• _Task description_
Which of the lines in the data below contain the string "construction"? Copy each of them.

• _Records to use_
==*==

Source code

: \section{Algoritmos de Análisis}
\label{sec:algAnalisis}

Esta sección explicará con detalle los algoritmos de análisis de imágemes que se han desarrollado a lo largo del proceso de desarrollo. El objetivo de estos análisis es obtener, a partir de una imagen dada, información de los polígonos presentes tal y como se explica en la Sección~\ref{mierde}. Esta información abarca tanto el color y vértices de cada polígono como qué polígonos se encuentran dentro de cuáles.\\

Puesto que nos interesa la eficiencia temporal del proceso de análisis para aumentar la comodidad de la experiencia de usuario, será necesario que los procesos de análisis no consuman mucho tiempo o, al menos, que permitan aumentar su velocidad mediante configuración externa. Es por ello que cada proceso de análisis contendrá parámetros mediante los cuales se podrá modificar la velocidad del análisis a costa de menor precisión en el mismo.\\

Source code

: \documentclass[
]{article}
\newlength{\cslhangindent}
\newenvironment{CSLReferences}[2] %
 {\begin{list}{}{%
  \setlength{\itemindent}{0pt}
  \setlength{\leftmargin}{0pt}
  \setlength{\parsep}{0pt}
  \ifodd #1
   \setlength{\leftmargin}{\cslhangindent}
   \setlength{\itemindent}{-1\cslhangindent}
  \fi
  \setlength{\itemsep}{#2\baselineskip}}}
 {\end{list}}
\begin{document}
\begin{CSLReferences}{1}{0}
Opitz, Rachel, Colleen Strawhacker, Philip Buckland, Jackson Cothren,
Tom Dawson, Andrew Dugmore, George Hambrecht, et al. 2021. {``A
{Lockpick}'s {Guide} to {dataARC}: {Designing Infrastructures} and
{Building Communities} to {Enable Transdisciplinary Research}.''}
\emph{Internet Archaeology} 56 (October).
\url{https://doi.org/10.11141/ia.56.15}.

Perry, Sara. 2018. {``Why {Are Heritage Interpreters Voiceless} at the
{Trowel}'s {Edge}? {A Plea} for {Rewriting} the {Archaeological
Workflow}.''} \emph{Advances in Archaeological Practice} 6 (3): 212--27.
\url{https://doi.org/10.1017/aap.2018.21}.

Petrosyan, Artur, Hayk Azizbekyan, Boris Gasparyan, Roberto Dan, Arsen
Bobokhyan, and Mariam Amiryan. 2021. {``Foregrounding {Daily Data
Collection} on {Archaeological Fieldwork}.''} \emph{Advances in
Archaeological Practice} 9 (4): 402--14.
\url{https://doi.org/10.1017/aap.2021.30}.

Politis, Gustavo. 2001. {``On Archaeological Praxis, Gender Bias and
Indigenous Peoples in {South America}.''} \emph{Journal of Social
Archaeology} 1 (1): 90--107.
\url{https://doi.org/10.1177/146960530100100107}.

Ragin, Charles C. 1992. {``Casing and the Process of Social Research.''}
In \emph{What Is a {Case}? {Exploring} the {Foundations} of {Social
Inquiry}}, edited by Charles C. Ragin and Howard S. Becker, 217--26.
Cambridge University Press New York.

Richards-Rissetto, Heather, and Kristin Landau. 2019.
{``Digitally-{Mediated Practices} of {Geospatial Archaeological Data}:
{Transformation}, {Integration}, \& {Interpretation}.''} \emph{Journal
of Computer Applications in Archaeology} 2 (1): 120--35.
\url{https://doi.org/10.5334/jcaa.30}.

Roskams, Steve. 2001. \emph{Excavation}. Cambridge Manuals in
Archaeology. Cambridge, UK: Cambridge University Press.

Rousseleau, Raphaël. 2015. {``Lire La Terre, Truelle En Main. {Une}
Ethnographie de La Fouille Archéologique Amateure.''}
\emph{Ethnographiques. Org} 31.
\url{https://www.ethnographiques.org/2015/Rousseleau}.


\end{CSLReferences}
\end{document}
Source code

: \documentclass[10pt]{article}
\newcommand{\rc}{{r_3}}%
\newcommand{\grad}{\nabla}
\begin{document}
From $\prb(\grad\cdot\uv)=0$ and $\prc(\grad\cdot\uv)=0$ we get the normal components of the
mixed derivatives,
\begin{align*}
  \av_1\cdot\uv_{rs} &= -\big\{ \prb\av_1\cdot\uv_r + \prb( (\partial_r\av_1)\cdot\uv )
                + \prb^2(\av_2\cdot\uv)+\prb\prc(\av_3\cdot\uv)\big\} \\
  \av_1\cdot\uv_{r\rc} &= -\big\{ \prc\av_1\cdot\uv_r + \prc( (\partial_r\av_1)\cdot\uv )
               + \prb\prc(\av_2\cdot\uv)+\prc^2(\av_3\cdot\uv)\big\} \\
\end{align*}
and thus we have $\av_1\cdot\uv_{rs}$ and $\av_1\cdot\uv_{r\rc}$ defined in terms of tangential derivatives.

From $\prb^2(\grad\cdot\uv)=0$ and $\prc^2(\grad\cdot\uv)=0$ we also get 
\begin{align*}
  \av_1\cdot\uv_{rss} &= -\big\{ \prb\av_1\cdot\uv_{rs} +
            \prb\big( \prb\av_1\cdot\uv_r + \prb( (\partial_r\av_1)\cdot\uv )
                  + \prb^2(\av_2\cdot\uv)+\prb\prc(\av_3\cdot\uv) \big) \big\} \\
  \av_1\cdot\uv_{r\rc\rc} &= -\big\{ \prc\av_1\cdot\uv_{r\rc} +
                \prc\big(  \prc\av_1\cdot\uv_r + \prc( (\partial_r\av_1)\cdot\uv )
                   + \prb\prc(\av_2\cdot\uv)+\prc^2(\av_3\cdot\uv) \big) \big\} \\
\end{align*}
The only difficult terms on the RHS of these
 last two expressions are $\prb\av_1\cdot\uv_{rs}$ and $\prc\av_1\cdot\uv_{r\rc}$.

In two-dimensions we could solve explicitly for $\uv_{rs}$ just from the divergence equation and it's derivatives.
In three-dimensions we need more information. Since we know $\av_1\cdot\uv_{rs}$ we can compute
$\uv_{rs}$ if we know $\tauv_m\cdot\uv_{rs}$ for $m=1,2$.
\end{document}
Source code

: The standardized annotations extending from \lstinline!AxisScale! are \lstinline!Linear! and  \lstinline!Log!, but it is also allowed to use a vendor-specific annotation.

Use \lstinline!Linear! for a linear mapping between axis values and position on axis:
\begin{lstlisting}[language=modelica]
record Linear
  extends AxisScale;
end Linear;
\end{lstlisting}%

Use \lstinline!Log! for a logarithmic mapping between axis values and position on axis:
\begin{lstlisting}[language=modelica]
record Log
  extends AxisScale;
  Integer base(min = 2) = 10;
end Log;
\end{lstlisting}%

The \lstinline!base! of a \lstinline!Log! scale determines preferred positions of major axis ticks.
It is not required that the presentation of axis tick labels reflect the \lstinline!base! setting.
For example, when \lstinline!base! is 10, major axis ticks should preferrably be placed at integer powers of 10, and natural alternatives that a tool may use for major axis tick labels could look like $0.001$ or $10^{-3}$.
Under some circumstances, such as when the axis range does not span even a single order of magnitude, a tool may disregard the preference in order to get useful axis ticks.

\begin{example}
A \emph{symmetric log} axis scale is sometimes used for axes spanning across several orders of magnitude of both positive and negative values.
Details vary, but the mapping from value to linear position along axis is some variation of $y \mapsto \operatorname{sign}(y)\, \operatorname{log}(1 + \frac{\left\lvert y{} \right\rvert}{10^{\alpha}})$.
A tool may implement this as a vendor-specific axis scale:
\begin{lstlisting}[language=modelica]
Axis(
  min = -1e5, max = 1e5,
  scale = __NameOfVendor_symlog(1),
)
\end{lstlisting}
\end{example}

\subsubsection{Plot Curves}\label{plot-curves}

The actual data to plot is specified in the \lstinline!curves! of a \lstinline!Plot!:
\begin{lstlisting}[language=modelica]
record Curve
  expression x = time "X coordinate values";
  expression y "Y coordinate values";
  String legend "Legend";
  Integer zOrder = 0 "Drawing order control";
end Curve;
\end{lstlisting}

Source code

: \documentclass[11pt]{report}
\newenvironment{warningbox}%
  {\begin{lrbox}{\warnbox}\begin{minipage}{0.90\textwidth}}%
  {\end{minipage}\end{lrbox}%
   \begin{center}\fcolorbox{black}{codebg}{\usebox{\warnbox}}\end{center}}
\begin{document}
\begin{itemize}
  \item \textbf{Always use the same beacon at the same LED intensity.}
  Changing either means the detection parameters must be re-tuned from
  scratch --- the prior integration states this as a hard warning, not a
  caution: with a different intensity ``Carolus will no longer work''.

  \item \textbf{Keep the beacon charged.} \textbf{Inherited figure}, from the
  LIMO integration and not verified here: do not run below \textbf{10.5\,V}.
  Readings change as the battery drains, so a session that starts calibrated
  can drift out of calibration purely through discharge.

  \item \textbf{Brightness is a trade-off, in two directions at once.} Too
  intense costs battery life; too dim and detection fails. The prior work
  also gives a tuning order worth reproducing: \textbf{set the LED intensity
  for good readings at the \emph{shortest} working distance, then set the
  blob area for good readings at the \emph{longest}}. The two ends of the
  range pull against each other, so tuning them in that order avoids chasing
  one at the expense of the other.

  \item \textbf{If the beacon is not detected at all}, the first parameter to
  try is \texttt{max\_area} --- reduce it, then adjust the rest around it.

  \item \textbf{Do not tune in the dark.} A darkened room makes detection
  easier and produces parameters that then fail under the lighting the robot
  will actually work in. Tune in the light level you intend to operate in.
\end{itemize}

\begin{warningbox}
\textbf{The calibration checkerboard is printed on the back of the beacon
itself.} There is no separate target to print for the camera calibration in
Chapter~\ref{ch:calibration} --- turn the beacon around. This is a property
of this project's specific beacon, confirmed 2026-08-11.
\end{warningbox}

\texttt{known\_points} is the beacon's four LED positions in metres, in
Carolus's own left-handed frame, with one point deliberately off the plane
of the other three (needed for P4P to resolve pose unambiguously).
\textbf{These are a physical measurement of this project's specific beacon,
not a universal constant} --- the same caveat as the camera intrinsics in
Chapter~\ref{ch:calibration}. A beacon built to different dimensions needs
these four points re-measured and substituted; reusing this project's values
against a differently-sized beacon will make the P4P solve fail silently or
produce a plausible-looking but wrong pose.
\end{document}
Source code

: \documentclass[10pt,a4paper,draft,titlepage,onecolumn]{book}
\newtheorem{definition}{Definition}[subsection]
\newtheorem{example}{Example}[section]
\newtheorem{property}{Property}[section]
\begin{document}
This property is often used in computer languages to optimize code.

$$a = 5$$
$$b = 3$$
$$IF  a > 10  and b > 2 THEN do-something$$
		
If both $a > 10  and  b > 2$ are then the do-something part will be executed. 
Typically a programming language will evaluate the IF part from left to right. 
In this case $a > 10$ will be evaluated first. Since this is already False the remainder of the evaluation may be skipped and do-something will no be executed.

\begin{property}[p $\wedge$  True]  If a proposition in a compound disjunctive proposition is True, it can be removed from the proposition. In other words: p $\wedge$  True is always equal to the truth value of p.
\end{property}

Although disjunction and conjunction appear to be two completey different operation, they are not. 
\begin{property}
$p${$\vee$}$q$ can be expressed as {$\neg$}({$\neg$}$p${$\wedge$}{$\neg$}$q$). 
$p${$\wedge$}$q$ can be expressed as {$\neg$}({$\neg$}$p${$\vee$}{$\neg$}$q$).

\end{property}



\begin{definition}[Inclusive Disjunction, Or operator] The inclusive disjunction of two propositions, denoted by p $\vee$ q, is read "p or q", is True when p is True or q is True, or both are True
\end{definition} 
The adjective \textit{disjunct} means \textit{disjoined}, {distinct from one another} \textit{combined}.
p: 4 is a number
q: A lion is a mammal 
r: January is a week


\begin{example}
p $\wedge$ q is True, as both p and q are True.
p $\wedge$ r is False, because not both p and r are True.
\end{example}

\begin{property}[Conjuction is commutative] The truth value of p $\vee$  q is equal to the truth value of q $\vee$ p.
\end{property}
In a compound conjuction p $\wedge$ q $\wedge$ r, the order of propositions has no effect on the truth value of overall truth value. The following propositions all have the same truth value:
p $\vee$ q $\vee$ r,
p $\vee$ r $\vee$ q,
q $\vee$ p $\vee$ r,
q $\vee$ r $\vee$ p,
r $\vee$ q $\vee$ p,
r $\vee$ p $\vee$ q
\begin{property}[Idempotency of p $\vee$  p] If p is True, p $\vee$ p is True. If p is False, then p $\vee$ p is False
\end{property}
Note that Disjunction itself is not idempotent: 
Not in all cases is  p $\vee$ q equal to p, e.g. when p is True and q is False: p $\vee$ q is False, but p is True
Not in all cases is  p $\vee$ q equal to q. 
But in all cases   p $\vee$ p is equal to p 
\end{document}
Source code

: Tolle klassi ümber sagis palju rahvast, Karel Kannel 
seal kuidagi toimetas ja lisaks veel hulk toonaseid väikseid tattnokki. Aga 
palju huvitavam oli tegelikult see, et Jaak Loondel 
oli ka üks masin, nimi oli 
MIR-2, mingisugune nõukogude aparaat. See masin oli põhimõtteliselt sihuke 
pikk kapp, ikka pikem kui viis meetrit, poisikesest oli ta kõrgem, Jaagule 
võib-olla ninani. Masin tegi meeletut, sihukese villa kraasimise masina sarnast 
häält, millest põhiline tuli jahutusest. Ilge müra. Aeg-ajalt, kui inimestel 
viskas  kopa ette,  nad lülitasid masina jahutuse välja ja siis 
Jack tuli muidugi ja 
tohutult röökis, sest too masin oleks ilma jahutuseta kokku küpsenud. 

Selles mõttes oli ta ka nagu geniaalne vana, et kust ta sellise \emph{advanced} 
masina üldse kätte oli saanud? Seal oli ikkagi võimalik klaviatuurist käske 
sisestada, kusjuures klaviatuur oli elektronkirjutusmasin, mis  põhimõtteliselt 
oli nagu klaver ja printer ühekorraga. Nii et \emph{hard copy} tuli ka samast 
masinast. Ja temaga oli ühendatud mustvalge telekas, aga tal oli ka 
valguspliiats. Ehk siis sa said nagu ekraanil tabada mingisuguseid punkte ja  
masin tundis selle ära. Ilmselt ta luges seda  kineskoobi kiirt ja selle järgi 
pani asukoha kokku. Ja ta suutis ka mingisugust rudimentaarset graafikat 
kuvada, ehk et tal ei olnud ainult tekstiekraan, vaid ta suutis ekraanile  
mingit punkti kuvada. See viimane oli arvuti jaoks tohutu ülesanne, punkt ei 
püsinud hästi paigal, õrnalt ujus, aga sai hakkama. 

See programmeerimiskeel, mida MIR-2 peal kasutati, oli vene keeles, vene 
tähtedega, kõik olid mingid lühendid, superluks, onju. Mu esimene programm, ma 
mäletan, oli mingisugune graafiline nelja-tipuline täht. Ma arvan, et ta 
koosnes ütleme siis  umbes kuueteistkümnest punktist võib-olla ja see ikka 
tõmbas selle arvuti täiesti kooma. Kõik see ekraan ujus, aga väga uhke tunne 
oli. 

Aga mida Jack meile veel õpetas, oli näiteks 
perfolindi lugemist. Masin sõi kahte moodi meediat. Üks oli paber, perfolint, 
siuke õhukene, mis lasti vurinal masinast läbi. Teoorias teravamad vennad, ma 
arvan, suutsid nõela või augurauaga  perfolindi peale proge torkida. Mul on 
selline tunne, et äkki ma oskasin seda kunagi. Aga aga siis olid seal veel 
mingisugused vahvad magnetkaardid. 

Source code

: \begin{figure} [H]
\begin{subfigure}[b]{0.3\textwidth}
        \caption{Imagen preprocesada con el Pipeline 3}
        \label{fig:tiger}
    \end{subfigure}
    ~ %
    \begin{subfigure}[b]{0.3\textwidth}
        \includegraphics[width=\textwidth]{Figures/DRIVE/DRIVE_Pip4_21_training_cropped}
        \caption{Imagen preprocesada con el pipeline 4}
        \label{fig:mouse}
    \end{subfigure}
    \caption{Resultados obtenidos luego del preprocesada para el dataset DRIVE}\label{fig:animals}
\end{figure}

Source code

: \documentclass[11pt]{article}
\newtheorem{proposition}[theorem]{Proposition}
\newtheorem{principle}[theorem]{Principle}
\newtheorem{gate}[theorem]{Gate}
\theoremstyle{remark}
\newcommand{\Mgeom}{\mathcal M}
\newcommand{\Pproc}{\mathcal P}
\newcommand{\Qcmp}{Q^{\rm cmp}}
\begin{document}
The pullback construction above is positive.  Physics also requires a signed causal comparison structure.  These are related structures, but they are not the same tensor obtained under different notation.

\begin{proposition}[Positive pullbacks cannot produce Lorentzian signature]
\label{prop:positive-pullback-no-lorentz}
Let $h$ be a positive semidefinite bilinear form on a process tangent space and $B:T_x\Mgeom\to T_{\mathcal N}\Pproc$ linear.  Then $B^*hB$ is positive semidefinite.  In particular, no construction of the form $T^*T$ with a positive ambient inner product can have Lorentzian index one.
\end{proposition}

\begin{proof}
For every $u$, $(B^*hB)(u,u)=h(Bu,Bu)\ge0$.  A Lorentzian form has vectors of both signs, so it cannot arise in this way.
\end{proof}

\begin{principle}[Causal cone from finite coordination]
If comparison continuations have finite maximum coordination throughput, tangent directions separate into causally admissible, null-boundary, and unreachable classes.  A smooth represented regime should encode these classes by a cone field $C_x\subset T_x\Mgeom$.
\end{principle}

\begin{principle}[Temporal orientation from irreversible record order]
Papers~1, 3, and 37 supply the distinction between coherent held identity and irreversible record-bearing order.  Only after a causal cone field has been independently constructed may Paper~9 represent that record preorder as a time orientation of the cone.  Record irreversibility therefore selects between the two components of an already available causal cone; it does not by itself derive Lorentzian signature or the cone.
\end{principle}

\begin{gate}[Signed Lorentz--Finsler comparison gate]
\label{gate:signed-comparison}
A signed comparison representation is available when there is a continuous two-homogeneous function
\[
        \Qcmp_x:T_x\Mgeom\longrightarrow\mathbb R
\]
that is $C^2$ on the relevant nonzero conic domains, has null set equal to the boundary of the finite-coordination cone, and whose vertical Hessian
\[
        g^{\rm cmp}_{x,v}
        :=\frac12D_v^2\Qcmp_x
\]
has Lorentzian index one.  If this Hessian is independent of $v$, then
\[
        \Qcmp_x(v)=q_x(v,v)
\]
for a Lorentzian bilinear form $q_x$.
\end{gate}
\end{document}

==*==

• _Answer below_
The pullback construction above is positive.  Physics also requires a signed causal comparison structure.  These are related structures, but they are not the same tensor obtained under different notation.
Let $h$ be a positive semidefinite bilinear form on a process tangent space and $B:T_x\Mgeom\to T_{\mathcal N}\Pproc$ linear.  Then $B^*hB$ is positive semidefinite.  In particular, no construction of the form $T^*T$ with a positive ambient inner product can have Lorentzian index one.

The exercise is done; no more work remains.